• EXERCISE GOAL
Only the lines below starting at the one containing "- Sparklines render" and ending at the one containing "resources exceed thresholds" belong in the answer, each copied exactly.

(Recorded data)
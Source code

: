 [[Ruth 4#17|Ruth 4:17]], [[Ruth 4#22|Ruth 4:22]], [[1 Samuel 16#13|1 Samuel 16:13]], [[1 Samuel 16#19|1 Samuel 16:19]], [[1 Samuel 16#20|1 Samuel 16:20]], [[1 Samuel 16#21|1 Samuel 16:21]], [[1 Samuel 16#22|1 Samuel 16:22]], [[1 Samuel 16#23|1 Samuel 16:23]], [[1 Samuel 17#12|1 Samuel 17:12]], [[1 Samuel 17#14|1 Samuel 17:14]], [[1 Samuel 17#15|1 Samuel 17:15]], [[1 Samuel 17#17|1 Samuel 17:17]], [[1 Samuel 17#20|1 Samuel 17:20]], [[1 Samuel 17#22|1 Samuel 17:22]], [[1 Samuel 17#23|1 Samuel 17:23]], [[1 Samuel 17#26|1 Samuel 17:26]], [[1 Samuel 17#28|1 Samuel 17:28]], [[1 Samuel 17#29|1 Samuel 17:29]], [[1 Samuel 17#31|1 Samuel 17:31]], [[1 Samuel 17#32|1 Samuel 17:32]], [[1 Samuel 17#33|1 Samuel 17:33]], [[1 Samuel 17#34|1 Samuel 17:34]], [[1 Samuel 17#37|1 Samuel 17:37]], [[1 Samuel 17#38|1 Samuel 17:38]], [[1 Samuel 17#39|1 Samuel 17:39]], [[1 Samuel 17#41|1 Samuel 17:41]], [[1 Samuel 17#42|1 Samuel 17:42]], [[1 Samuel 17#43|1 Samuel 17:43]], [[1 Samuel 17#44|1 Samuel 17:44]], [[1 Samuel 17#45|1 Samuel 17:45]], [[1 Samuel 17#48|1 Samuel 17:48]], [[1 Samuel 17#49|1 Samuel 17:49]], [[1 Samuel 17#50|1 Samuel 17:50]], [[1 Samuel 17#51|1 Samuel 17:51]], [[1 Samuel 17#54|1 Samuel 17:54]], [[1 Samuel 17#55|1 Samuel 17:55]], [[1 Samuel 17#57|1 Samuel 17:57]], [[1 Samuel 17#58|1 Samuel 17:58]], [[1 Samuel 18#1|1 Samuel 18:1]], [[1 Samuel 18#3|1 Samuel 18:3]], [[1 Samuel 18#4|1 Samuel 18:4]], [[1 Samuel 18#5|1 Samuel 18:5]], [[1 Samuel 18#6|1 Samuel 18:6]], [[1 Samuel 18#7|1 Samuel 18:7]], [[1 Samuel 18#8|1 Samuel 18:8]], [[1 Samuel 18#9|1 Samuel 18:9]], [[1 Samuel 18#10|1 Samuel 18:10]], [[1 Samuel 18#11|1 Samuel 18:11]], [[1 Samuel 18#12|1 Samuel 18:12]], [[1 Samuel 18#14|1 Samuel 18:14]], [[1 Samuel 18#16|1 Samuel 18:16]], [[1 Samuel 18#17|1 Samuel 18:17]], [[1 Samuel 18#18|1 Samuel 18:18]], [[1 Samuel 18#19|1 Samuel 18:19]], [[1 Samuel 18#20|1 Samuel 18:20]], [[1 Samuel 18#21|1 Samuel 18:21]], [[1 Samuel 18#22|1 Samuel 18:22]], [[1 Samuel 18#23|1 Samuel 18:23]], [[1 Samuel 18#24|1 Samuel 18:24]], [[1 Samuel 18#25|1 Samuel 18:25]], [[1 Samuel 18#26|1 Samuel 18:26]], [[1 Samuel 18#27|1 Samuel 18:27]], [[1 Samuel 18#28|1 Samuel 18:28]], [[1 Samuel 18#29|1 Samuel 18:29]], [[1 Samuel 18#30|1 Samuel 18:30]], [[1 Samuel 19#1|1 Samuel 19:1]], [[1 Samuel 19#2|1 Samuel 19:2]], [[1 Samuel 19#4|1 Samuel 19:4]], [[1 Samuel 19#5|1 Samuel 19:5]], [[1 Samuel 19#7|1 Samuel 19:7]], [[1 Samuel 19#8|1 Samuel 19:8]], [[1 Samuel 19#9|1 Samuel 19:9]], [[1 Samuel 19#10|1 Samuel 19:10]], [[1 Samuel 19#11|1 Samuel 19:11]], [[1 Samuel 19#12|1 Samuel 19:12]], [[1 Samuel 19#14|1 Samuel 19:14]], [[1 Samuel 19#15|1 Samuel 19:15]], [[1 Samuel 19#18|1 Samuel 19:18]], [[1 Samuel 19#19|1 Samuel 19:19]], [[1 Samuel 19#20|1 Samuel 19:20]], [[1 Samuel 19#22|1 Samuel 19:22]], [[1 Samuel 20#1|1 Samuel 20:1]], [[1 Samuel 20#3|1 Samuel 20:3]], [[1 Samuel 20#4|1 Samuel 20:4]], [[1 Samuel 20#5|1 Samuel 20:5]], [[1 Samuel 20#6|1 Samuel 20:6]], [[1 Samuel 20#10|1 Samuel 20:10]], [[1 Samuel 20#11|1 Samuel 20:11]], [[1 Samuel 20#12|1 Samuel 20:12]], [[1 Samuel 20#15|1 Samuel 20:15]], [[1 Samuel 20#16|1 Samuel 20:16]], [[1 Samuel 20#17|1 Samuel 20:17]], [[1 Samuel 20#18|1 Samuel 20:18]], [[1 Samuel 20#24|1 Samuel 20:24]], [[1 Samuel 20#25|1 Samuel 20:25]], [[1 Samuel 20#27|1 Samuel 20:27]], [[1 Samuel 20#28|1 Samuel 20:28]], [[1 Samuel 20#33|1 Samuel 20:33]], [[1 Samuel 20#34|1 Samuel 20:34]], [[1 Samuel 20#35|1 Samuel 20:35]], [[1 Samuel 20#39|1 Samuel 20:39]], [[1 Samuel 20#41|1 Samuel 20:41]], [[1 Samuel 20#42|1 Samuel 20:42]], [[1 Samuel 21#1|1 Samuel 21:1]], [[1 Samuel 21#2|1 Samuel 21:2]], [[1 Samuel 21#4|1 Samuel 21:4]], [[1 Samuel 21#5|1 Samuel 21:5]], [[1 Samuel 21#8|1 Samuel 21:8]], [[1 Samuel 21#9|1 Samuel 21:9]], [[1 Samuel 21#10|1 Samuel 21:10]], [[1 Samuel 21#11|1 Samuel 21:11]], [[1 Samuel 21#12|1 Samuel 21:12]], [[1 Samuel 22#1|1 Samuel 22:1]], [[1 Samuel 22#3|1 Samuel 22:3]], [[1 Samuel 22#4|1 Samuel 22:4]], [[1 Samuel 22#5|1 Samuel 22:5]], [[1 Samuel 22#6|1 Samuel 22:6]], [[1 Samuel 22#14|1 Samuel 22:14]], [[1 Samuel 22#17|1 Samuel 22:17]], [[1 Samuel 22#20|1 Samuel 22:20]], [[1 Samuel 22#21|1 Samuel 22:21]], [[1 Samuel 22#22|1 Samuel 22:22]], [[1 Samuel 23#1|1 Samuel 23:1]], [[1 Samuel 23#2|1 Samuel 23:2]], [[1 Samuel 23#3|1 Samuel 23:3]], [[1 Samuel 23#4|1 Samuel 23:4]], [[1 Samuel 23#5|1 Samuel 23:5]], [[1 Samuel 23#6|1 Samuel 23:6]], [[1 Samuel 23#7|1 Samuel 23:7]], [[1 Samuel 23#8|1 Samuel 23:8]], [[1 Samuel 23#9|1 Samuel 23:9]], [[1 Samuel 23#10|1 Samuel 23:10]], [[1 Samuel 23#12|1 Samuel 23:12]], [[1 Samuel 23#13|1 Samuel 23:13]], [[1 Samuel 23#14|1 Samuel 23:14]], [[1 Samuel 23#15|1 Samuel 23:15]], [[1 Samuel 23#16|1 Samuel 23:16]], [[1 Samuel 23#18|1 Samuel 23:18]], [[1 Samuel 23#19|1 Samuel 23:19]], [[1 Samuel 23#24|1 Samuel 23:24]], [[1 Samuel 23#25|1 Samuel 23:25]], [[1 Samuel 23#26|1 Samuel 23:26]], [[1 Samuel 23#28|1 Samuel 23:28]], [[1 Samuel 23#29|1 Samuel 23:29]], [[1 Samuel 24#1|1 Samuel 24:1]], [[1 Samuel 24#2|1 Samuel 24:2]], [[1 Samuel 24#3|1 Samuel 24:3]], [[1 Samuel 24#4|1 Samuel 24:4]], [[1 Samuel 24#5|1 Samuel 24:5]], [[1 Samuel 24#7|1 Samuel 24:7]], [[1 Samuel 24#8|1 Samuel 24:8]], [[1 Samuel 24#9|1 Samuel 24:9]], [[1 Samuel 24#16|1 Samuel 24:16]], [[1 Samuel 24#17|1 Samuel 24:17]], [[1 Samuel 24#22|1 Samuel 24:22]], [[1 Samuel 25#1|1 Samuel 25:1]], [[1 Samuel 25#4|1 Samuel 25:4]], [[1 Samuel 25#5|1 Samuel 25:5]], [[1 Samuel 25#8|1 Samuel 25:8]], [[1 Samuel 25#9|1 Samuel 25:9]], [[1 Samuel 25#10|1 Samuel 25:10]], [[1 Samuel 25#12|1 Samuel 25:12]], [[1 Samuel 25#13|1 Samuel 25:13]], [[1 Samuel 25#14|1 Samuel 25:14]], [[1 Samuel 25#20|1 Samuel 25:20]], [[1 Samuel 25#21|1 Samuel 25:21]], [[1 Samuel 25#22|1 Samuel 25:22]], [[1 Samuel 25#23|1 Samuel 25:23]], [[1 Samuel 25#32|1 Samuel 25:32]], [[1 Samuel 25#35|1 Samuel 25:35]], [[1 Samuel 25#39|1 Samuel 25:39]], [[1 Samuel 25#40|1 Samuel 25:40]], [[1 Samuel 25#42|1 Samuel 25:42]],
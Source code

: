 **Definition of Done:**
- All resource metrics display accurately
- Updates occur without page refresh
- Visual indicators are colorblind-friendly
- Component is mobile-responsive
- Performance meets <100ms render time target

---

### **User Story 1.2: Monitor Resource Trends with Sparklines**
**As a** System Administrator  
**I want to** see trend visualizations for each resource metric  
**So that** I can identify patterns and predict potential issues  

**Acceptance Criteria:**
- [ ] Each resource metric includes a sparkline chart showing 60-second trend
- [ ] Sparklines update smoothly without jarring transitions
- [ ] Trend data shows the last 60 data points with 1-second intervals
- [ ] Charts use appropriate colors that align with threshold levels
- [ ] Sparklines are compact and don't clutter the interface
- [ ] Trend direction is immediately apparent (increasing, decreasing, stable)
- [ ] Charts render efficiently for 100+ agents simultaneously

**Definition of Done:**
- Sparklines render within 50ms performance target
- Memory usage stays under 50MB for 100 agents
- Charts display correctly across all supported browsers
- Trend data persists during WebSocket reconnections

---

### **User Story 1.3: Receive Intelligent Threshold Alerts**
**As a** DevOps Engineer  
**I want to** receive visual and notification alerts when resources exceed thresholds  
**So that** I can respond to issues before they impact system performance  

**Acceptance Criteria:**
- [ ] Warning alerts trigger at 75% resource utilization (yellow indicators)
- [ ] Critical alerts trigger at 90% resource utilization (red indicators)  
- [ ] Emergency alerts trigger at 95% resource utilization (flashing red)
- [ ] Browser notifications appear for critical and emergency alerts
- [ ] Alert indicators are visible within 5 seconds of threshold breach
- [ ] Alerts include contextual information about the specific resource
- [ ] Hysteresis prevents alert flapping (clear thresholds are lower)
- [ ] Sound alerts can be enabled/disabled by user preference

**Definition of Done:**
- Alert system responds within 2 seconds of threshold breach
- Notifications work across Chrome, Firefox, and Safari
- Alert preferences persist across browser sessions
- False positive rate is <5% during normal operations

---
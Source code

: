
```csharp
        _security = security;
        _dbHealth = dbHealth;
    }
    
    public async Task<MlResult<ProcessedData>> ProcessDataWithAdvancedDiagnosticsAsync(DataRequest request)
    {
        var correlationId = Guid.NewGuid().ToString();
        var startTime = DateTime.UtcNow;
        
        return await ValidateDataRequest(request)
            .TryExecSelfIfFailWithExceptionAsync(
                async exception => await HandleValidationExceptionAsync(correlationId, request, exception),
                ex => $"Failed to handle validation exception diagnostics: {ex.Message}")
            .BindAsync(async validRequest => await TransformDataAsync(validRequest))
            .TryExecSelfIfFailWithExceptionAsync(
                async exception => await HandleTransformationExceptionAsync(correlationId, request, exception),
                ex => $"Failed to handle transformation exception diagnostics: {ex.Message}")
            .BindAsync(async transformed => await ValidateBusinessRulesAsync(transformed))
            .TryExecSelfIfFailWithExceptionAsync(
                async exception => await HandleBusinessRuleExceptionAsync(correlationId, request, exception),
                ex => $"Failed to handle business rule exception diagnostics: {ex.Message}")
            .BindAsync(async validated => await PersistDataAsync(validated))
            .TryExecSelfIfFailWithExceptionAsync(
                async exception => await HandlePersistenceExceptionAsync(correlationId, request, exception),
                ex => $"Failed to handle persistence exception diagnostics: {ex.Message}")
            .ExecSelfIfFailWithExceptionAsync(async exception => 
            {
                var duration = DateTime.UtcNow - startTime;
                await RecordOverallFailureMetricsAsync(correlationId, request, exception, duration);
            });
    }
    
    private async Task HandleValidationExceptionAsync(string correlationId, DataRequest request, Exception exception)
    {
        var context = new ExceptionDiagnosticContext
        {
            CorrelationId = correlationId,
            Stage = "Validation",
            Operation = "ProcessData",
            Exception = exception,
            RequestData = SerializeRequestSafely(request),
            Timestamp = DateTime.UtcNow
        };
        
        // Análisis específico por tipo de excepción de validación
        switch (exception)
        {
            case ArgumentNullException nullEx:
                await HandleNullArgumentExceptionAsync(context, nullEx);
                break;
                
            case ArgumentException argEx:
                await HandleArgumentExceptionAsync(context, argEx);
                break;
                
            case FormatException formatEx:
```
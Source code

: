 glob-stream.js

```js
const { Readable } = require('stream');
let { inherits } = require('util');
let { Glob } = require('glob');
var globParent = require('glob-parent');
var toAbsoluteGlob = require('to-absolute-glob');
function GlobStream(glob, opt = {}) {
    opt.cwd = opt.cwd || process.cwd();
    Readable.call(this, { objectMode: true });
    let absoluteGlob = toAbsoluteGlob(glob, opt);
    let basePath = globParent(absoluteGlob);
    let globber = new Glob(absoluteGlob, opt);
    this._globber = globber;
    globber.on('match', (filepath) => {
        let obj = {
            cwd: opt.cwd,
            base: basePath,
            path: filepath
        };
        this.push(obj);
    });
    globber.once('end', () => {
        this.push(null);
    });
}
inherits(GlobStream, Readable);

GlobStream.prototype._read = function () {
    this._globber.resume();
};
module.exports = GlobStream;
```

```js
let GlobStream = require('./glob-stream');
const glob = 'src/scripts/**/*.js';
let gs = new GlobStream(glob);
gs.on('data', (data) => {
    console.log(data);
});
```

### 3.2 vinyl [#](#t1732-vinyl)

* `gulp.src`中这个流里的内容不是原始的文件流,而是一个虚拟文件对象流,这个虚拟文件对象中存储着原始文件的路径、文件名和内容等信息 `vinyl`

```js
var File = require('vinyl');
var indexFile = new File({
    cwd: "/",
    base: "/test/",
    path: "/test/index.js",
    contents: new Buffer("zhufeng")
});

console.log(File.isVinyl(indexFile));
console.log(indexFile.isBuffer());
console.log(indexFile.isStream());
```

• TASK ANSWER
- Sparklines render within 50ms performance target
- Memory usage stays under 50MB for 100 agents
- Charts display correctly across all supported browsers
- Trend data persists during WebSocket reconnections

---

### **User Story 1.3: Receive Intelligent Threshold Alerts**
**As a** DevOps Engineer  
**I want to** receive visual and notification alerts when resources exceed thresholds  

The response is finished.